The Houston Intermodal Transit Center (also known as Burnett Plaza)  was a planned hub for local, commuter, and intercity transit in Houston (Texas, USA). The site is located adjacent to the campus of the University of Houston–Downtown (UHD). The center would have eventually replaced the Houston Amtrak station, as well as various bus terminals throughout the city such as Greyhound Lines.

Design
The transit center was designed by EE&K. The plan for the structure would have been a modern glass and steel building surrounding a "great space". Because the facility would have been built over the tracks, one of the dominant features would have been a grand staircase. The center was designed as a multi-level station with heavy rail (commuter, Amtrak, Union Pacific freight) running under a large public space with light rail running via an elevated structure.

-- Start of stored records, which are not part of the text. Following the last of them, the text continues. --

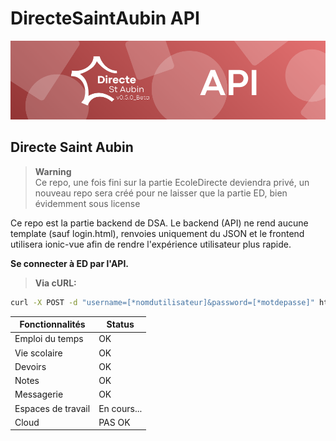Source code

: # DirecteSaintAubin API

![](https://raw.githubusercontent.com/noappertBD/DirecteStAubin/main/static/img/banner.png)

## Directe Saint Aubin


> **Warning**  
> Ce repo, une fois fini sur la partie EcoleDirecte deviendra privé, un nouveau repo sera créé pour ne laisser que la partie ED, bien évidemment sous license

Ce repo est la partie backend de DSA. Le backend (API) ne rend aucune template (sauf login.html), renvoies uniquement du JSON et le frontend utilisera ionic-vue afin de rendre l'expérience utilisateur plus rapide.

**Se connecter à ED par l'API.**

> **Via cURL:**

```bash
curl -X POST -d "username=[*nomdutilisateur]&password=[*motdepasse]" http://[*host]:[*port]/login/
```

| Fonctionnalités | Status |
| ------------ | ------------ |
| Emploi du temps | OK |
| Vie scolaire | OK |
| Devoirs | OK |
| Notes | OK |
| Messagerie | OK |
| Espaces de travail | En cours... |
| Cloud | PAS OK |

Main Street would have been split into Upper Main Street, with access to the station at the level of the public space in a loop, and Lower Main Street, which would have gone underneath the entire station and continued on as North Main Street.

Cancellation
Following METRO's 2010 annual audit, the agency decided to cancel the project as part of a US$168 million write-down of worthless or non-existent assets. The value of the land US$21 million was to be recorded separately as a remaining asset.

A smaller light rail station and bus terminal, named Burnett Transit Center, opened in 2013 on the southeast corner of Main and Burnett.